4月ゴールデンウイーク前のことでした。日本電産の永守重信会長が、CEO(最高経営責任者)に復帰したとの発表がありました。
社長兼CEOの職を日産自動車からスカウトした関潤氏に譲ってからわずか1年足らずでのCEO復帰は、オーナー系企業におけるトップの事業承継の難しさをにじませる出来事といえそうです。
株価低迷に耐えられず...後任に託してから10か月での復帰
永守氏は御年77歳。職業訓練大学校を卒業後、音響機器メーカーのティアック勤務を経て28歳で日本電産を起業。一代で、小型モータ製造会社として売上1兆6000億円を超す、世界トップシェア企業に育てたカリスマ経営者です。
氏の後継問題は70歳を過ぎたあたりから、同社の重要経営課題として指摘をされてきた問題でした。そのため、昨年関氏にCEOを譲った折には、カリスマが自ら後任をスカウトしての決断が大きな注目を集めました。
関氏に関して言えば、今後、日本電産の主力ドメインになると永守氏が考える自動車産業に明るい人物という視点から日産自動車で副CEOにあった関氏に目を付け、同社の立て直しに注力していた氏に熱烈なラブコールを送り続けてようやくスカウトしたという経緯があります。
CEO交代に際して永守氏は、「日本では創業者から後継者に経営を渡してうまくいったケースはない。その第一号にしたい」とコメントするなど、関氏に対する並々ならぬ期待感がうかがわれたものです。
今回、永守氏がCEO復帰を決めた最大の理由は、株価の低迷にあると言われています。関氏がCEOに就任した時点からのこの約10か月で、株価は約3割も下がっているのです。

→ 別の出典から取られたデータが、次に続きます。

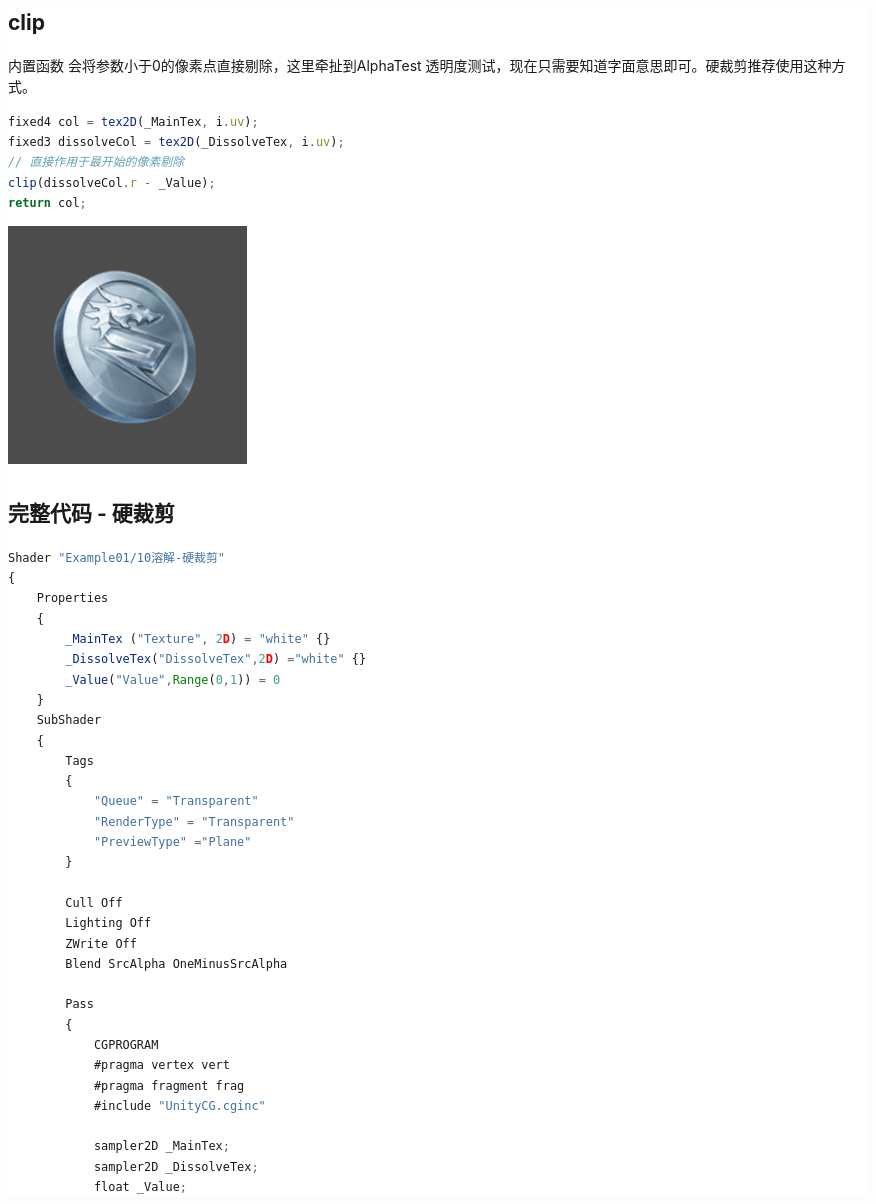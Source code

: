 ## clip

内置函数 会将参数小于0的像素点直接剔除，这里牵扯到AlphaTest 透明度测试，现在只需要知道字面意思即可。硬裁剪推荐使用这种方式。

```js
fixed4 col = tex2D(_MainTex, i.uv);
fixed3 dissolveCol = tex2D(_DissolveTex, i.uv);
// 直接作用于最开始的像素剔除
clip(dissolveCol.r - _Value);
return col;
```



![](img/GIF-1607573225789.gif)

## 完整代码 - 硬裁剪

```js
Shader "Example01/10溶解-硬裁剪"
{
    Properties
    {
        _MainTex ("Texture", 2D) = "white" {}
        _DissolveTex("DissolveTex",2D) ="white" {}
        _Value("Value",Range(0,1)) = 0
    }
    SubShader
    {
        Tags
        { 
            "Queue" = "Transparent"
            "RenderType" = "Transparent"
            "PreviewType" ="Plane"
        }
        
        Cull Off
        Lighting Off
        ZWrite Off
        Blend SrcAlpha OneMinusSrcAlpha

        Pass
        {
            CGPROGRAM
            #pragma vertex vert
            #pragma fragment frag
            #include "UnityCG.cginc"

            sampler2D _MainTex;
            sampler2D _DissolveTex;
            float _Value;

```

もちろん半導体をはじめとした資材不足により、同社の得意先業界の生産停滞などの不測の事態はあったとはいえ、22年3月期決算の連結純利益が目標に届かなかったのは事実です。これが株価に影響を与えたと考えたのか、永守氏の我慢はCEO交代からわずか10か月にして早くも限界を超えてしまったと受け取れます。